Posted by David Falvey on Sunday, October 6th, 2013 - 783 views

The bankruptcy system deals with fraud by relying on the honesty of the debtor, the attorney, the trustee, creditors, the judge and bankruptcy court clerks.

The federal bankruptcy laws also require full and complete financial disclosures for the system to work properly. In order to deter abuse during the bankruptcy process, Congress has described debtor actions which are criminal and may be prosecuted in the federal courts.

Bankruptcy fraud is a white-collar crime. Most bankruptcy fraud cases involve violating the federal law by concealing assets, concealing or destroying documents, and making fraudulent or false statements or declarations. Making false statements under oath (which includes disclosures on bankruptcy forms) may be prosecuted under perjury laws.

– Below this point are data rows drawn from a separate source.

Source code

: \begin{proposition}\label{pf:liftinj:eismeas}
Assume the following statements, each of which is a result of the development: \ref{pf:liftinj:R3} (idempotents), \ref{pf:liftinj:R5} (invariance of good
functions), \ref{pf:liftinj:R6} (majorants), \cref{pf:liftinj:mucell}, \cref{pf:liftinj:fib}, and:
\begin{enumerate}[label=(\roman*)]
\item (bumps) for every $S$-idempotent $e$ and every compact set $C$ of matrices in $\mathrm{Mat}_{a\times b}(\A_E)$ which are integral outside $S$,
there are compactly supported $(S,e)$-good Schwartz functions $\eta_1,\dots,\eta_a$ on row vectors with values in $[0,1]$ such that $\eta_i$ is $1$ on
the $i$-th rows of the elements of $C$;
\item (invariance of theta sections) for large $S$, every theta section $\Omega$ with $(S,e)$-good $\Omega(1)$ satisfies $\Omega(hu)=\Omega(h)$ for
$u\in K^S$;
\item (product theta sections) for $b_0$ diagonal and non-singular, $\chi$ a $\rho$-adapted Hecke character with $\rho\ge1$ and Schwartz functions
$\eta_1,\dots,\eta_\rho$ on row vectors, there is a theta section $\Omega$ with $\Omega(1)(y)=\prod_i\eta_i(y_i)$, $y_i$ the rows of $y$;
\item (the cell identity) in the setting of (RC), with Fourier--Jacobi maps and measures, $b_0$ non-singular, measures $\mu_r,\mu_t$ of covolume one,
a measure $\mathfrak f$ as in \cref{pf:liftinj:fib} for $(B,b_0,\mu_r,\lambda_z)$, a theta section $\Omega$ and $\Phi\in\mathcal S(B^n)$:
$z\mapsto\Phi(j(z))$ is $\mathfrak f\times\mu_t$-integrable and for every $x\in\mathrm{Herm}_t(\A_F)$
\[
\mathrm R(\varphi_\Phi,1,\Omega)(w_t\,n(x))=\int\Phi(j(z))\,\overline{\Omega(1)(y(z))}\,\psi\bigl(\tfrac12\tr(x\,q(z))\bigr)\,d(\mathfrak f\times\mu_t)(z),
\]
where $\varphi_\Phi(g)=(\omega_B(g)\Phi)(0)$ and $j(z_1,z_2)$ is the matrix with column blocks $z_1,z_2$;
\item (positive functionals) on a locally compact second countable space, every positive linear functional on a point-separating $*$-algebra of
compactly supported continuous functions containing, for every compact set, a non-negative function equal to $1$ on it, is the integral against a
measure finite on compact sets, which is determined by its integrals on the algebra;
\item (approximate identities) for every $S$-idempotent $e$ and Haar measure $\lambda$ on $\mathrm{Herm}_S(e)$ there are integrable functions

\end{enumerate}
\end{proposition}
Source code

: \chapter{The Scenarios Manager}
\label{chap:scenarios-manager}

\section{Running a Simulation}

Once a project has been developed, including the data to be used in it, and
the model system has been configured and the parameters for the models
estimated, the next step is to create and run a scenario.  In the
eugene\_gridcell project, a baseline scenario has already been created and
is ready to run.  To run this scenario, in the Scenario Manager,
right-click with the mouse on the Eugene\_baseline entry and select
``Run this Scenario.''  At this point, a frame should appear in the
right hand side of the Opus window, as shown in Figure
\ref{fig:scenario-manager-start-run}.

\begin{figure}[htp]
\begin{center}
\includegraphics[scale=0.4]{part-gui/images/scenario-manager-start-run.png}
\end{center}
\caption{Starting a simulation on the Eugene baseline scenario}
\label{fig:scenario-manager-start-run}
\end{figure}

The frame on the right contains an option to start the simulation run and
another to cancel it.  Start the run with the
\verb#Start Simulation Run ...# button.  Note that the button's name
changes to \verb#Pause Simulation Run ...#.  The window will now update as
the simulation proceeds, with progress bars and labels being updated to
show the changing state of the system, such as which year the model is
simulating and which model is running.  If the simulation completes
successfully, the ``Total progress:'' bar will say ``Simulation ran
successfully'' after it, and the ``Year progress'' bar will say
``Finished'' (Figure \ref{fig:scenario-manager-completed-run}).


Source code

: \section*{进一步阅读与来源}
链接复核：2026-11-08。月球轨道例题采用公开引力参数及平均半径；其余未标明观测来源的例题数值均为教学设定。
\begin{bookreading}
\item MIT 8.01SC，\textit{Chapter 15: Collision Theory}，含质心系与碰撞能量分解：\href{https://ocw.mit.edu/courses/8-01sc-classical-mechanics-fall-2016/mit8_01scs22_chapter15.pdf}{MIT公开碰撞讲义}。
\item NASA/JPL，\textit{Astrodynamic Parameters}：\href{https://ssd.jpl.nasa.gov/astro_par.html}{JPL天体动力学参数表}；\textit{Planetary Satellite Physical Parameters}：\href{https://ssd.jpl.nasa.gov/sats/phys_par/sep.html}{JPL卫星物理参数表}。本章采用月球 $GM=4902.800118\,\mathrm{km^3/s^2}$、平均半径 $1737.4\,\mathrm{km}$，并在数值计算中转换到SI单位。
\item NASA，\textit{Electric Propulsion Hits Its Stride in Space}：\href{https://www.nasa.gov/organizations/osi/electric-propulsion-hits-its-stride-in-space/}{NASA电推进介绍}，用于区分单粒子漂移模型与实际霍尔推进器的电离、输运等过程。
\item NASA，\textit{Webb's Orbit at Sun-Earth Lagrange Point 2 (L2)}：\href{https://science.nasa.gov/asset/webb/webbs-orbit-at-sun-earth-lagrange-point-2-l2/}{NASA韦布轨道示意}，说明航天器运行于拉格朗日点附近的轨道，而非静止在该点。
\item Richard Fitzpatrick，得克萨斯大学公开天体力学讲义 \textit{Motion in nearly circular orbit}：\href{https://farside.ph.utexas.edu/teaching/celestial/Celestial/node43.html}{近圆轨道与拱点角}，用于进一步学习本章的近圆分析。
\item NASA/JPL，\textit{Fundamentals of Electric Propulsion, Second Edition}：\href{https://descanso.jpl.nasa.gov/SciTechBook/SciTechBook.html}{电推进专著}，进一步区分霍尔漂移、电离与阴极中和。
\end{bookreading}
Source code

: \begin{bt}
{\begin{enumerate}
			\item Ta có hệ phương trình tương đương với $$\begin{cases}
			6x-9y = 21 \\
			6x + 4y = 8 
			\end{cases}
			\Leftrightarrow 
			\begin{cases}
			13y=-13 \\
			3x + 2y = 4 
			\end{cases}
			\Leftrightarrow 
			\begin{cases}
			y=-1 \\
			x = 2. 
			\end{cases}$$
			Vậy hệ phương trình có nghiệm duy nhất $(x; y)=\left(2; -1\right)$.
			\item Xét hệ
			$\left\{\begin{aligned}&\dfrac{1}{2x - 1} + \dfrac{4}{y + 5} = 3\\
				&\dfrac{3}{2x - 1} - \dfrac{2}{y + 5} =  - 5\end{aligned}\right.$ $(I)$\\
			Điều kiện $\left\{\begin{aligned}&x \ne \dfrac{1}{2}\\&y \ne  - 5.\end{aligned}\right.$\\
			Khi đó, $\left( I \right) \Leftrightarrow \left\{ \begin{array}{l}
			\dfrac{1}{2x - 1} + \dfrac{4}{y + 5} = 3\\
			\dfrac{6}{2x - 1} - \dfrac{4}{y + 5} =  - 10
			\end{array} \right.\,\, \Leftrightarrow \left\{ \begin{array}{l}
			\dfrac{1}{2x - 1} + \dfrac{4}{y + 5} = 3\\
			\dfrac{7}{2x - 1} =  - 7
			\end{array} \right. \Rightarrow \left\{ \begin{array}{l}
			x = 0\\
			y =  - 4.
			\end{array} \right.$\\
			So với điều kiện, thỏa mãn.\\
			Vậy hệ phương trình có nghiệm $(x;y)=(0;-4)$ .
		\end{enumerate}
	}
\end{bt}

The Federal Bureau of Investigation (FBI) is primarily tasked with investigating allegations of bankruptcy fraud. Other federal agencies, such as the Internal Revenue Service, and other state agencies may become part of a fraud investigation as well.

Bankruptcy fraud is distinguished from bankruptcy planning, which is not a criminal act. Bankruptcy planning is expected and even encouraged by the courts. Planning may mean maximizing asset protection or strategically planning your bankruptcy to maximize its benefits.

How the process begins

The U.S. Trustees Program, part of the Department of Justice, oversees the bankruptcy system. When bankruptcy fraud is suspected, the individual trustee or bankruptcy judge refers the information to the appropriate U.S. attorney and to the FBI.

After review of the initial fraud allegation, a case file may be opened, interviews conducted, and financial documents requested and reviewed. In some complex cases, undercover operations and court-authorized electronic surveillance may be used to gather additional evidence.

Individuals not directly connected with the Department of Justice or the bankruptcy courts may also report bankruptcy fraud. Allegations may be sent to the U.S. Trustees Program at or by contacting your local FBI office.

I am personally happy to say that in all my years providing bankruptcy services, I’ve never encountered one case which was suspect to fraud and, thankfully, I never had to suspect one myself.

The culprits

The culprits in a bankruptcy fraud case typically include private citizens, small business owners, corporate CEOs, real estate agents, politicians, and loan officers. In rare cases a bankruptcy attorney, trustee or even judge may be accused of bankruptcy fraud.

The most common types of bankruptcy fraud

The majority of bankruptcy fraud cases are people who have lied under oath or provided false documentation during their bankruptcy proceedings, concealed or transferred their financial assets, or committed tax fraud.

Other schemes include using false identities to file for bankruptcy multiple times in multiple locations, bribing a bankruptcy trustee, and intentionally running up credit card bills with no intention of paying them off (also known as “credit card bust-outs”).

Many times, bankruptcy fraud is committed in conjunction with crimes such as credit card fraud, identity theft, mortgage fraud, money laundering, and/or mail and wire fraud.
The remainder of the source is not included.